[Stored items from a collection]
────────────────
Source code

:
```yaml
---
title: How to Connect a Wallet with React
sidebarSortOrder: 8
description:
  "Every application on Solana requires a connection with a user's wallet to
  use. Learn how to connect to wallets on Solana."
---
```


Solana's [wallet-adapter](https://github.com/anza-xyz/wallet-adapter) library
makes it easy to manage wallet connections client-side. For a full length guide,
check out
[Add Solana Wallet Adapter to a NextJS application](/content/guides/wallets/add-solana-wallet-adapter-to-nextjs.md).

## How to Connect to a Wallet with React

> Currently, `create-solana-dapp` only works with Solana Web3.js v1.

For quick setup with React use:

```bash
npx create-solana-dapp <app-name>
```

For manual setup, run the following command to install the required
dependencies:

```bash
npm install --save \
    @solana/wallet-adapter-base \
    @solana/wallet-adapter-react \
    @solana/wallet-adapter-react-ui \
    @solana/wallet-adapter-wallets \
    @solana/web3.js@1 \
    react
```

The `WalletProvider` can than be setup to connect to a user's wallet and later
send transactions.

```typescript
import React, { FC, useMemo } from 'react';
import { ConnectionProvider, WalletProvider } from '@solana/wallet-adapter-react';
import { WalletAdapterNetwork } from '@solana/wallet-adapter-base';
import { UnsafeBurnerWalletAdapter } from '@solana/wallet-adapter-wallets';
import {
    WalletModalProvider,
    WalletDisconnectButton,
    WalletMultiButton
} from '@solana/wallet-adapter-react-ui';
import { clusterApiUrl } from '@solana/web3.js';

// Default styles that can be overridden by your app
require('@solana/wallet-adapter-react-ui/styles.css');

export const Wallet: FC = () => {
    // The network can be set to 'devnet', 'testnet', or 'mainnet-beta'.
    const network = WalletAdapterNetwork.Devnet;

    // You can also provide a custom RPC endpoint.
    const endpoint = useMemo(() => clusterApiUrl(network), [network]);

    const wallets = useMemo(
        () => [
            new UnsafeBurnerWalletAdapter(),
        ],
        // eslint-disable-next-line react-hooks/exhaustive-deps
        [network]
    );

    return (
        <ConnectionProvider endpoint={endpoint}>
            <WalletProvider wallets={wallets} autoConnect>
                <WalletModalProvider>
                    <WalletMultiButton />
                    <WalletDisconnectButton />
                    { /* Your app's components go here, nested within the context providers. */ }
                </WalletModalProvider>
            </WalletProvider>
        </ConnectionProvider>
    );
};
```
────────────────
Your task is to restate every record word for word.

ANSWER BELOW.
Source code

:
```yaml
---
title: How to Connect a Wallet with React
sidebarSortOrder: 8
description:
  "Every application on Solana requires a connection with a user's wallet to
  use. Learn how to connect to wallets on Solana."
---
```


Solana's [wallet-adapter](https://github.com/anza-xyz/wallet-adapter) library
makes it easy to manage wallet connections client-side. For a full length guide,
check out
[Add Solana Wallet Adapter to a NextJS application](/content/guides/wallets/add-solana-wallet-adapter-to-nextjs.md).

## How to Connect to a Wallet with React

> Currently, `create-solana-dapp` only works with Solana Web3.js v1.

For quick setup with React use:

```bash
npx create-solana-dapp <app-name>
```

For manual setup, run the following command to install the required
dependencies:

```bash
npm install --save \
    @solana/wallet-adapter-base \
    @solana/wallet-adapter-react \
    @solana/wallet-adapter-react-ui \
    @solana/wallet-adapter-wallets \
    @solana/web3.js@1 \
    react
```

The `WalletProvider` can than be setup to connect to a user's wallet and later
send transactions.

```typescript
import React, { FC, useMemo } from 'react';
import { ConnectionProvider, WalletProvider } from '@solana/wallet-adapter-react';
import { WalletAdapterNetwork } from '@solana/wallet-adapter-base';
import { UnsafeBurnerWalletAdapter } from '@solana/wallet-adapter-wallets';
import {
    WalletModalProvider,
    WalletDisconnectButton,
    WalletMultiButton
} from '@solana/wallet-adapter-react-ui';
import { clusterApiUrl } from '@solana/web3.js';

// Default styles that can be overridden by your app
require('@solana/wallet-adapter-react-ui/styles.css');

export const Wallet: FC = () => {
    // The network can be set to 'devnet', 'testnet', or 'mainnet-beta'.
    const network = WalletAdapterNetwork.Devnet;

    // You can also provide a custom RPC endpoint.
    const endpoint = useMemo(() => clusterApiUrl(network), [network]);

    const wallets = useMemo(
        () => [
            new UnsafeBurnerWalletAdapter(),
        ],
        // eslint-disable-next-line react-hooks/exhaustive-deps
        [network]
    );

    return (
        <ConnectionProvider endpoint={endpoint}>
            <WalletProvider wallets={wallets} autoConnect>
                <WalletModalProvider>
                    <WalletMultiButton />
                    <WalletDisconnectButton />
                    { /* Your app's components go here, nested within the context providers. */ }
                </WalletModalProvider>
            </WalletProvider>
        </ConnectionProvider>
    );
};
```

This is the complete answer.